In the days of rapidly falling state and federal revenues, governing is all about finding money wherever and however you can. As a result, cities and states across the country have been getting creative and levying taxes on everything in sight. But one place we’ve long known where tax money has been hiding is in offshore accounts set up by wealthy individuals and businesses looking to shelter their millions from the reach of Uncle Sam. Well, on Tuesday, Democrats in Congress decided that enough was enough, and have authorized the I.R.S. to go after foreign accounts set up to conceal earnings. Forbes has the details:
Among its provisions, the legislation would require foreign banks to pay a 30% tax on their U.S. financial assets unless they agree to disclose the identity of their American account holders and to report annually on the accounts’ transactions. In an effort to keep U.S. citizens from setting up shell corporations as a vehicle for tax avoidance, the bill would require foreign corporations to identify for the I.R.S. any American who has more than a 10% ownership stake in the business.
Individuals with offshore accounts with more than $50,000 on deposit would also have to report that money on tax returns. What’s the payoff? As a result of this move, the U.S. says it expects to collect $8.5 billion over 10 years.

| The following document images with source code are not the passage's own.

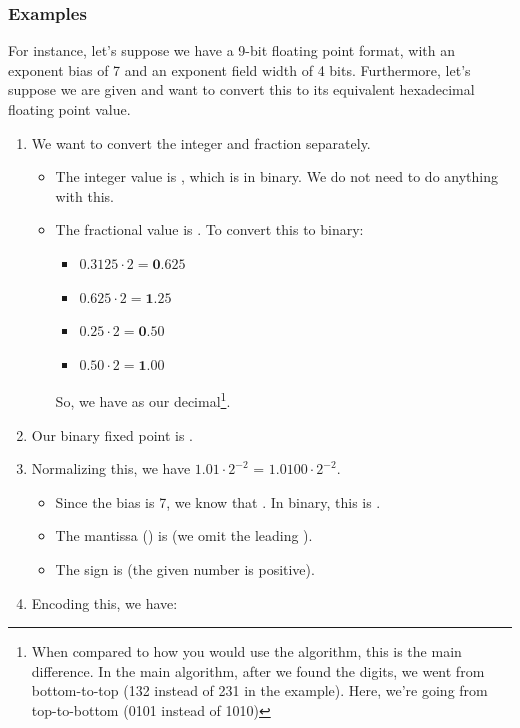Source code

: \documentclass[letterpaper]{article}
\begin{document}
\subsubsection{Examples}
For instance, let's suppose we have a 9-bit floating point format, with an exponent bias of 7 and an exponent field width of 4 bits. Furthermore, let's suppose we are given  and want to convert this to its equivalent hexadecimal floating point value. 
\begin{enumerate}[(1)]
    \item We want to convert the integer and fraction separately. 
    \begin{itemize}
        \item The integer value is , which is  in binary. We do not need to do anything with this. 
        \item The fractional value is . To convert this to binary:
        \begin{itemize}
            \item $0.3125 \cdot 2 = \mathbf{0}.625$
            \item $0.625 \cdot 2 = \mathbf{1}.25$
            \item $0.25 \cdot 2 = \mathbf{0}.50$
            \item $0.50 \cdot 2 = \mathbf{1}.00$
        \end{itemize}
        So, we have  as our decimal\footnote{When compared to how you would use the algorithm, this is the main difference. In the main algorithm, after we found the digits, we went from bottom-to-top (132 instead of 231 in the example). Here, we're going from top-to-bottom (0101 instead of 1010)}.  
    \end{itemize}
    \item Our binary fixed point is . 
    \item Normalizing this, we have $1.01 \cdot 2^{-2}$ = $1.0100 \cdot 2^{-2}$. 
    \begin{itemize}
        \item Since the bias is 7, we know that . In binary, this is . 
        \item The mantissa () is  (we omit the leading ). 
        \item The sign is  (the given number is positive).
    \end{itemize}
    \item Encoding this, we have:

\end{enumerate}
\end{document}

So, no more “going Galt” via foreign tax havens and secret bank accounts seems like a good thing, right? Not according to, surprise, the Cato Institute, who see the matter in terms not of tax evasion, but persecution. Here’s their argument that claims that America’s rich and famous not paying taxes is exactly the same as the oppressed rich of the world fighting political oppression:
To the good people at Cato, hiding wealth is a right. Taxes? Those are for suckers. According to a study conducted last year by the Government Accountability Office, the majority of U.S. corporations paid no taxes, in part because of the kinds of offshore loopholes that Congress has just attempted to close. Of course, Cato’s video was made back in the Halcyon, bubble-ripe days of 2008, before the financial crash, and before every state in this country realized that it was going to have to raise taxes to cover revenue shortfalls brought on by the recession. Ah well, back to the Ayn Rand drawing board.